Fortunately, we have treatments for wet AMD. The 2010 Clinical Lasker Award was presented to Napoleone Ferrara of Genentech for his discovery that macular swelling is caused by a protein called VEGF that causes blood vessels to leak. Ferrara and his colleagues developed Lucentis, a monoclonal antibody that blocks VEGF. When injected into the eye Lucentis stops the fluid leak. The fluid is resorbed, the swelling resolves and vision improves. Another VEGF blocker called Eylea was developed by Regeneron.
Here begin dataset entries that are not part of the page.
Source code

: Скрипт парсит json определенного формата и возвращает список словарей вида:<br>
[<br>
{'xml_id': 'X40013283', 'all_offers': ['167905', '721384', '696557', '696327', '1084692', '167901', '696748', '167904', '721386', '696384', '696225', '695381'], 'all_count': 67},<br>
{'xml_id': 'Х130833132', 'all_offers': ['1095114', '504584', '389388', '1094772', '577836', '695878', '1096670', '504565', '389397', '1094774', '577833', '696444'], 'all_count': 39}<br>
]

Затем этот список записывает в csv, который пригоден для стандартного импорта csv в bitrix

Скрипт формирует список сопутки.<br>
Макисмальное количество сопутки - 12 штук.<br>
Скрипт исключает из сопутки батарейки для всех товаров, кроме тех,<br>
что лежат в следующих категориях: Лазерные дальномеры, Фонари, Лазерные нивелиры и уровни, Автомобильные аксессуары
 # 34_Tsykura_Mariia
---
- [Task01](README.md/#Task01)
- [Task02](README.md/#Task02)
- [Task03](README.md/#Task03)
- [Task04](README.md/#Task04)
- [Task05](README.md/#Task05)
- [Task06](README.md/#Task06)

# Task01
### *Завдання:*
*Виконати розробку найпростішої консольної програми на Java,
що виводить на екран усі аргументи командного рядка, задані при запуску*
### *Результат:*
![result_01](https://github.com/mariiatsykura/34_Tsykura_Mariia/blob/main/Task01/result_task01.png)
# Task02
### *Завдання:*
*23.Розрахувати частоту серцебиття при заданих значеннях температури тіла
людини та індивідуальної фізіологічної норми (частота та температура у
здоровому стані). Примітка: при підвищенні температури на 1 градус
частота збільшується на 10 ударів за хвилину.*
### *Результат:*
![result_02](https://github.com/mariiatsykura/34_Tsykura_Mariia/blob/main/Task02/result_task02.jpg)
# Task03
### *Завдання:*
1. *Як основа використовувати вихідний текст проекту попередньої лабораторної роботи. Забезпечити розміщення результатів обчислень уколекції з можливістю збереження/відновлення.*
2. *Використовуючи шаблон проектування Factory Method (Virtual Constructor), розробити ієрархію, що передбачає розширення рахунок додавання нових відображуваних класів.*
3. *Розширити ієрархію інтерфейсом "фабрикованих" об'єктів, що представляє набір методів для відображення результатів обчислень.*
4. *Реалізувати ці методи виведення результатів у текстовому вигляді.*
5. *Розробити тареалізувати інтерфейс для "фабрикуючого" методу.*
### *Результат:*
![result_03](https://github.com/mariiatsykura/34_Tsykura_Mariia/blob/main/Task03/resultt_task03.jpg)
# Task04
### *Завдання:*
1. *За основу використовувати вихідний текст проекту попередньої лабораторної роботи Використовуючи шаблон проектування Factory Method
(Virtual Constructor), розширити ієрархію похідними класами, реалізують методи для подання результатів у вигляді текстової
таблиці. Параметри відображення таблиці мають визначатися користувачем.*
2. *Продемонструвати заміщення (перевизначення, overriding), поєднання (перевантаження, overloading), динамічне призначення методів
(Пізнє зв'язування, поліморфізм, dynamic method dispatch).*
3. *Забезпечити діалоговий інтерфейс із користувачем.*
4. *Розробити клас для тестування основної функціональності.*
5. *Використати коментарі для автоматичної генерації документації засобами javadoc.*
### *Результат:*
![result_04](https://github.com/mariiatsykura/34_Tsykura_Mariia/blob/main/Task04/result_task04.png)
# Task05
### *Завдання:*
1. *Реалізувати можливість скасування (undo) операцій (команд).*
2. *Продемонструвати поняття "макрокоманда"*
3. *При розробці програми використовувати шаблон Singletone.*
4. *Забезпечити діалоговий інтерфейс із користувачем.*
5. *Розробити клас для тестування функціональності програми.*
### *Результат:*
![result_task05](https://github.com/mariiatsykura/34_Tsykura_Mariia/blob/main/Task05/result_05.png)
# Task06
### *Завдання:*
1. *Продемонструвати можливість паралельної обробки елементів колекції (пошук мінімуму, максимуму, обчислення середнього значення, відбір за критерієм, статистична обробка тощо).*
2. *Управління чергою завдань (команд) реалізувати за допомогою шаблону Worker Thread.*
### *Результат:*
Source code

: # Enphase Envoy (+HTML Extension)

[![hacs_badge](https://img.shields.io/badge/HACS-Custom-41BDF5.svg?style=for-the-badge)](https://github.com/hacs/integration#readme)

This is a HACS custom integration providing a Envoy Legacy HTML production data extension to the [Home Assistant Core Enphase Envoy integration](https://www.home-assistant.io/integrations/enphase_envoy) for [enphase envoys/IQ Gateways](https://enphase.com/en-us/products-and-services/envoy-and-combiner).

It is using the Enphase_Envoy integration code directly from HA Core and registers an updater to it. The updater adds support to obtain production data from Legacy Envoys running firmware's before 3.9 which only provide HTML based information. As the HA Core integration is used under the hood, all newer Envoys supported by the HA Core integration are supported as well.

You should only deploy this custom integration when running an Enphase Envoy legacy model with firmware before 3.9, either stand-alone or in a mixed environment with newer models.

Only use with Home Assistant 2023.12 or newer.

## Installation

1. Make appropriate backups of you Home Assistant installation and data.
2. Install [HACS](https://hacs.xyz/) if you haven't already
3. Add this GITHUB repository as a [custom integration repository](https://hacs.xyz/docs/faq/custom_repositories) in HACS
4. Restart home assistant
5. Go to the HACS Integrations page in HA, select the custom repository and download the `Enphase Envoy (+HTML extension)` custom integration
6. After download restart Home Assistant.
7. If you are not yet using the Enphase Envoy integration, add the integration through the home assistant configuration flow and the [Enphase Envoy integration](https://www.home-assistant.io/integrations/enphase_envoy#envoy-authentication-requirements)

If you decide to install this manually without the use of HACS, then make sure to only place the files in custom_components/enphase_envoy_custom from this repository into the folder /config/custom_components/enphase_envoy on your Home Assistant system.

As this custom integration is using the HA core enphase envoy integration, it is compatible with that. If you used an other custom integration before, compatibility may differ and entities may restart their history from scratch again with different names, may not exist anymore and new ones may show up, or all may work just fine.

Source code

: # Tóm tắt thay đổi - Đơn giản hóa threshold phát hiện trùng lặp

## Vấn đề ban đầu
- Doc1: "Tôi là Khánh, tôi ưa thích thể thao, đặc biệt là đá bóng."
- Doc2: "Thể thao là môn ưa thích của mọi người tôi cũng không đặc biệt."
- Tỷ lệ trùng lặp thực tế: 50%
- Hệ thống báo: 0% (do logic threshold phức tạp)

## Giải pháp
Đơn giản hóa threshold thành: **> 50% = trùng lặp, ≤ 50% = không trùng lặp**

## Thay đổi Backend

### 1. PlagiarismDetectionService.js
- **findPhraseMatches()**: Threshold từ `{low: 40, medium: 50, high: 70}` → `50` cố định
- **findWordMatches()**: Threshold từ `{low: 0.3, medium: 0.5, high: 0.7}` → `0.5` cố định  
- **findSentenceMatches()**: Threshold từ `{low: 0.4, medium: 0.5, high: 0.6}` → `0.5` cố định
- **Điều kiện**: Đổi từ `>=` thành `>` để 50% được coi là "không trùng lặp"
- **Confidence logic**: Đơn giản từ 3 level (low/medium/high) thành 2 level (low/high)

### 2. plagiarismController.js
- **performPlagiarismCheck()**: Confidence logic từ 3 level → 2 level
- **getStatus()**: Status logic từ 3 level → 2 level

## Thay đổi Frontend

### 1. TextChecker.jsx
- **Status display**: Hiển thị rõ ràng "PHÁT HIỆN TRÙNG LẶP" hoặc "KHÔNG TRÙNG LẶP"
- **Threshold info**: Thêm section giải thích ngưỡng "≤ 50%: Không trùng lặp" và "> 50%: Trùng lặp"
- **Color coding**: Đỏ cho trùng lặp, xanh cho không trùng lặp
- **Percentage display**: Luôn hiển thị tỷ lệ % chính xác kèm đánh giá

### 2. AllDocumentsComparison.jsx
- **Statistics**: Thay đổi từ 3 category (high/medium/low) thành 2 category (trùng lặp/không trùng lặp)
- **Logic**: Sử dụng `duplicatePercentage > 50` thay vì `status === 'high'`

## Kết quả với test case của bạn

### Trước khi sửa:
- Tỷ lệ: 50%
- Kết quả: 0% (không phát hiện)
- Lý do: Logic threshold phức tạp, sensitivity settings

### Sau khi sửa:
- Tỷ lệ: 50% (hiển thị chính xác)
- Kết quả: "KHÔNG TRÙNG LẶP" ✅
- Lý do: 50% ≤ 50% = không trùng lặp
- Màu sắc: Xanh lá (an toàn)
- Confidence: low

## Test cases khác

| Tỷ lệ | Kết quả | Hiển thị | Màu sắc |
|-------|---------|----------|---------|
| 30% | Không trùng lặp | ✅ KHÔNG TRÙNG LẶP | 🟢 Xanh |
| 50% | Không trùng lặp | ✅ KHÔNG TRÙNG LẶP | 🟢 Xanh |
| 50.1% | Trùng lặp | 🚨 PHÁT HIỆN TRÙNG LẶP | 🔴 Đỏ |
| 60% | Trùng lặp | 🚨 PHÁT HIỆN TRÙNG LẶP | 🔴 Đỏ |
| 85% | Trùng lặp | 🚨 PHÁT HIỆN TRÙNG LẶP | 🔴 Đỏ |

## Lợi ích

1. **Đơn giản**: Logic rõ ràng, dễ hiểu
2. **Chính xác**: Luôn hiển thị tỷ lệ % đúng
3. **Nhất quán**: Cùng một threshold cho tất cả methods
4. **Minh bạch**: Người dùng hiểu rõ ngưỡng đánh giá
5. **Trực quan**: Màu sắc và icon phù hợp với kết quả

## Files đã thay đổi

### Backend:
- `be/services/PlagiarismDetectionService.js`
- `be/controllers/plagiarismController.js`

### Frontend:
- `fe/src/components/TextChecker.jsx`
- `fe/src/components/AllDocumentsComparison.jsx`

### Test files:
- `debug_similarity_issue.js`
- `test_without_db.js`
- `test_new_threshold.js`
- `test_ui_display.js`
VEGF blockers have a problem. Their actions are temporary. After several weeks the fluid recurs and the patient requires another injection. When the VEGF blockers were developed there was no way to tell when the fluid recurred. So the companies recommended that the eye injections be repeated every month. Soon doctors realized that they could use OCT to detect the fluid recurrence, and this would spare unnecessary injections. Currently, patients receive an initial series of 3 monthly injections. After this, they use OCT to examine the eye every month. They give the injections only when the fluid begins to recur. Many patients can go 3 or 4 months between injections. This regimen spares the patient from painful needle sticks in the eye. It also cuts costs. One estimate indicated that by 2015 OCT had saved $9 billion in drug costs.
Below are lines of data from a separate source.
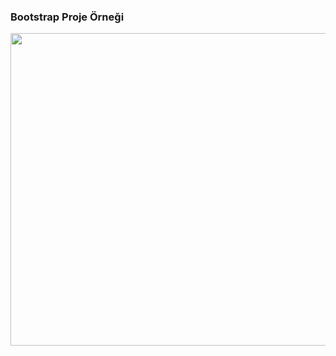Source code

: <h3 aling="center"> Bootstrap Proje Örneği</h3>
<p><img align="center" src="bootstrap1.gif" width="600" height="500"/></p>
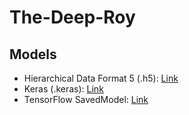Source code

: # The-Deep-Roy

## Models

- Hierarchical Data Format 5 (.h5): [Link](https://drive.google.com/file/d/1JKGaSYyAQDGdXMF1CAy4vULD3uYukazd/view?usp=sharing)
- Keras (.keras): [Link](https://drive.google.com/file/d/1D9zZ370Glb3OCk1YW8riYa_0vz6j9b9t/view?usp=sharing)
- TensorFlow SavedModel: [Link](https://drive.google.com/drive/folders/1HniYiwvXiYI3l-gqzxX61YXeDZNEWYWw?usp=sharing)
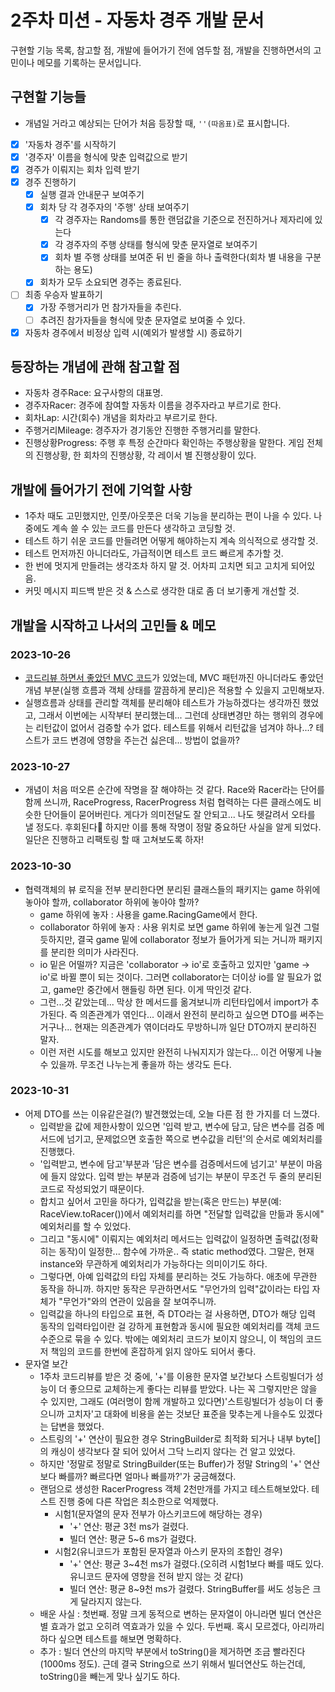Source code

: # 2주차 미션 - 자동차 경주 개발 문서

구현할 기능 목록, 참고할 점, 개발에 들어가기 전에 염두할 점, 개발을 진행하면서의 고민이나 메모를 기록하는 문서입니다.

## 구현할 기능들

* 개념일 거라고 예상되는 단어가 처음 등장할 때, `''(따옴표)`로 표시합니다.

- [x] '자동차 경주'를 시작하기
- [x] '경주자' 이름을 형식에 맞춘 입력값으로 받기
- [x] 경주가 이뤄지는 회차 입력 받기
- [x] 경주 진행하기
    - [x] 실행 결과 안내문구 보여주기
    - [x] 회차 당 각 경주자의 '주행' 상태 보여주기
        - [x] 각 경주자는 Randoms를 통한 랜덤값을 기준으로 전진하거나 제자리에 있는다
        - [x] 각 경주자의 주행 상태를 형식에 맞춘 문자열로 보여주기
        - [x] 회차 별 주행 상태를 보여준 뒤 빈 줄을 하나 출력한다(회차 별 내용을 구분하는 용도)
    - [x] 회차가 모두 소요되면 경주는 종료된다.
- [ ] 최종 우승자 발표하기
    - [x] 가장 주행거리가 먼 참가자들을 추린다.
    - [ ] 추려진 참가자들을 형식에 맞춘 문자열로 보여줄 수 있다.
- [x] 자동차 경주에서 비정상 입력 시(예외가 발생할 시) 종료하기

## 등장하는 개념에 관해 참고할 점

- 자동차 경주Race: 요구사항의 대표명.
- 경주자Racer: 경주에 참여할 자동차 이름을 경주자라고 부르기로 한다.
- 회차Lap: 시간(회수) 개념을 회차라고 부르기로 한다.
- 주행거리Mileage: 경주자가 경기동안 진행한 주행거리를 말한다.
- 진행상황Progress: 주행 후 특정 순간마다 확인하는 주행상황을 말한다. 게임 전체의 진행상황, 한 회차의 진행상황, 각 레이서 별 진행상황이 있다.

## 개발에 들어가기 전에 기억할 사항

- 1주차 때도 고민했지만, 인풋/아웃풋은 더욱 기능을 분리하는 편이 나을 수 있다. 나중에도 계속 쓸 수 있는 코드를 만든다 생각하고 코딩할 것.
- 테스트 하기 쉬운 코드를 만들려면 어떻게 해야하는지 계속 의식적으로 생각할 것.
- 테스트 먼저까진 아니더라도, 가급적이면 테스트 코드 빠르게 추가할 것.
- 한 번에 멋지게 만들려는 생각조차 하지 말 것. 어차피 고치면 되고 고치게 되어있음.
- 커밋 메시지 피드백 받은 것 & 스스로 생각한 대로 좀 더 보기좋게 개선할 것.

## 개발을 시작하고 나서의 고민들 & 메모

### 2023-10-26

- [코드리뷰 하면서 좋았던 MVC 코드](https://github.com/woowacourse-precourse/java-baseball-6/pull/2312#discussion_r1372543018)가
  있었는데, MVC 패턴까진 아니더라도 좋았던 개념 부분(실행 흐름과 객체 상태를 깔끔하게 분리)은 적용할 수 있을지 고민해보자.
- 실행흐름과 상태를 관리할 객체를 분리해야 테스트가 가능하겠다는 생각까진 했었고, 그래서 이번에는 시작부터 분리했는데... 그런데 상태변경만 하는 행위의 경우에는 리턴값이 없어서 검증할 수가 없다. 테스트를 위해서
  리턴값을 넘겨야 하나...? 테스트가 코드 변경에 영향을 주는건 싫은데... 방법이 없을까?

### 2023-10-27

- 개념이 처음 떠오른 순간에 작명을 잘 해야하는 것 같다. Race와 Racer라는 단어를 함께 쓰니까, RaceProgress, RacerProgress 처럼 협력하는 다른 클래스에도 비슷한 단어들이 묻어버린다.
  게다가 의미전달도 잘 안되고... 나도 헷갈려서 오타를 낼 정도다. 후회된다🥲 하지만 이를 통해 작명이 정말 중요하단 사실을 알게 되었다. 일단은 진행하고 리팩토링 할 때 고쳐보도록 하자!

### 2023-10-30

- 협력객체의 뷰 로직을 전부 분리한다면 분리된 클래스들의 패키지는 game 하위에 놓아야 할까, collaborator 하위에 놓아야 할까?
    - game 하위에 놓자 : 사용을 game.RacingGame에서 한다.
    - collaborator 하위에 놓자 : 사용 위치로 보면 game 하위에 놓는게 일견 그럴듯하지만, 결국 game 밑에 collaborator 정보가 들어가게 되는 거니까 패키지를 분리한 의미가 사라진다.
    - io 밑은 어떨까? 지금은 'collaborator -> io'로 호출하고 있지만 'game -> io'로 바뀔 뿐이 되는 것이다. 그러면 collaborator는 더이상 io를 알 필요가 없고,
      game만 중간에서 핸들링 하면 된다. 이게 딱인것 같다.
    - 그런...것 같았는데... 막상 한 메서드를 옮겨보니까 리턴타입에서 import가 추가된다. 즉 의존관계가 엮인다... 이래서 완전히 분리하고 싶으면 DTO를 써주는거구나... 현재는 의존관계가 엮이더라도
      무방하니까 일단 DTO까지 분리하진 말자.
    - 이런 저런 시도를 해보고 있지만 완전히 나눠지지가 않는다... 이건 어떻게 나눌 수 있을까. 무조건 나누는게 좋을까 하는 생각도 든다.

### 2023-10-31

- 어제 DTO를 쓰는 이유같은걸(?) 발견했었는데, 오늘 다른 점 한 가지를 더 느꼈다.
    - 입력받을 값에 제한사항이 있으면 '입력 받고, 변수에 담고, 담은 변수를 검증 메서드에 넘기고, 문제없으면 호출한 쪽으로 변수값을 리턴'의 순서로 예외처리를 진행했다.
    - '입력받고, 변수에 담고'부분과 '담은 변수를 검증메서드에 넘기고' 부분이 마음에 들지 않았다. 입력 받는 부분과 검증에 넘기는 부분이 무조건 두 줄의 분리된 코드로 작성되었기 때문이다.
    - 합치고 싶어서 고민을 하다가, 입력값을 받는(혹은 만드는) 부분(예: RaceView.toRacer())에서 예외처리를 하면 "전달할 입력값을 만듦과 동시에" 예외처리를 할 수 있었다.
    - 그리고 "동시에" 이뤄지는 예외처리 메서드는 입력값이 일정하면 출력값(정확히는 동작)이 일정한... 함수에 가까운.. 즉 static method였다. 그말은, 현재 instance와 무관하게 예외처리가
      가능하다는 의미이기도 하다.
    - 그렇다면, 아예 입력값의 타입 자체를 분리하는 것도 가능하다. 애초에 무관한 동작을 하니까. 하지만 동작은 무관하면서도 "무언가의 입력"값이라는 타입 자체가 "무언가"와의 연관이 있음을 잘 보여주니까.
    - 입력값을 하나의 타입으로 표현, 즉 DTO라는 걸 사용하면, DTO가 해당 입력 동작의 입력타입이란 걸 강하게 표현함과 동시에 필요한 예외처리를 객체 코드 수준으로 묶을 수 있다. 밖에는 예외처리 코드가
      보이지 않으니, 이 책임의 코드 저 책임의 코드를 한번에 혼잡하게 읽지 않아도 되어서 좋다.
- 문자열 보간
    - 1주차 코드리뷰를 받은 것 중에, '+'를 이용한 문자열 보간보다 스트링빌더가 성능이 더 좋으므로 교체하는게 좋다는 리뷰를 받았다. 나는 꼭 그렇지만은 않을 수 있지만, 그래도 (여러명이 함께 개발하고
      있다면)'스트링빌더가 성능이 더
      좋으니까 고치자'고 대화에 비용을 쏟는 것보단 표준을 맞추는게 나을수도 있겠다는 답변을 했었다.
    - 스트링의 '+' 연산이 필요한 경우 StringBuilder로 최적화 되거나 내부 byte[]의 캐싱이 생각보다 잘 되어 있어서 그닥 느리지 않다는 건 알고 있었다.
    - 하지만 '정말로 정말로 StringBuilder(또는 Buffer)가 정말 String의 '+' 연산보다 빠를까? 빠르다면 얼마나 빠를까?'가 궁금해졌다.
    - 랜덤으로 생성한 RacerProgress 객체 2천만개를 가지고 테스트해보았다. 테스트 진행 중에 다른 작업은 최소한으로 억제했다.
        - 시험1(문자열의 문자 전부가 아스키코드에 해당하는 경우)
            - '+' 연산: 평균 3천 ms가 걸렸다.
            - 빌더 연산: 평균 5~6 ms가 걸렸다.
        - 시험2(유니코드가 포함된 문자열과 아스키 문자의 조합인 경우)
            - '+' 연산: 평균 3~4천 ms가 걸렸다.(오히려 시험1보다 빠를 때도 있다. 유니코드 문자에 영향을 전혀 받지 않는 것 같다)
            - 빌더 연산: 평균 8~9천 ms가 걸렸다. StringBuffer를 써도 성능은 크게 달라지지 않는다.
    - 배운 사실 : 첫번째. 정말 크게 동적으로 변하는 문자열이 아니라면 빌더 연산은 별 효과가 없고 오히려 역효과가 있을 수 있다. 두번째. 혹시 모르겠다, 아리까리하다 싶으면 테스트를 해보면 명확하다.
    - 추가 : 빌더 연산의 마지막 부분에서 toString()을 제거하면 조금 빨라진다(1000ms 정도). 근데 결국 String으로 쓰기 위해서 빌더연산도 하는건데, toString()을 빼는게 맞나 싶기도
      하다.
I will conclude by addressing the most notable aspect of the OCT invention. It illustrates the awesome power of collaboration between physicians, scientists, and engineers. The physicians identified the need. The scientists provided the theory. The engineers built the machine, and the physicians figured out how to use it. The collaboration was energized by a 26 year-old medical student working on a PhD degree. Today clinical/scientific collaboration is threatened. Here are 3 reasons: 1) The public distrusts science. 2) Medical schools are consumed with the economics of patient care. And 3) Companies that invent drugs and devices are vilified as rapacious exploiters of the poor.

Fortunately, we have institutions like the Lasker Foundation that honor science. We also have people like you in this audience who invest their time to learn about discovery. You are our hope for the future. So let’s conclude with a round of applause for our honorees, for the Lasker Foundation, and for you, the enlightened audience.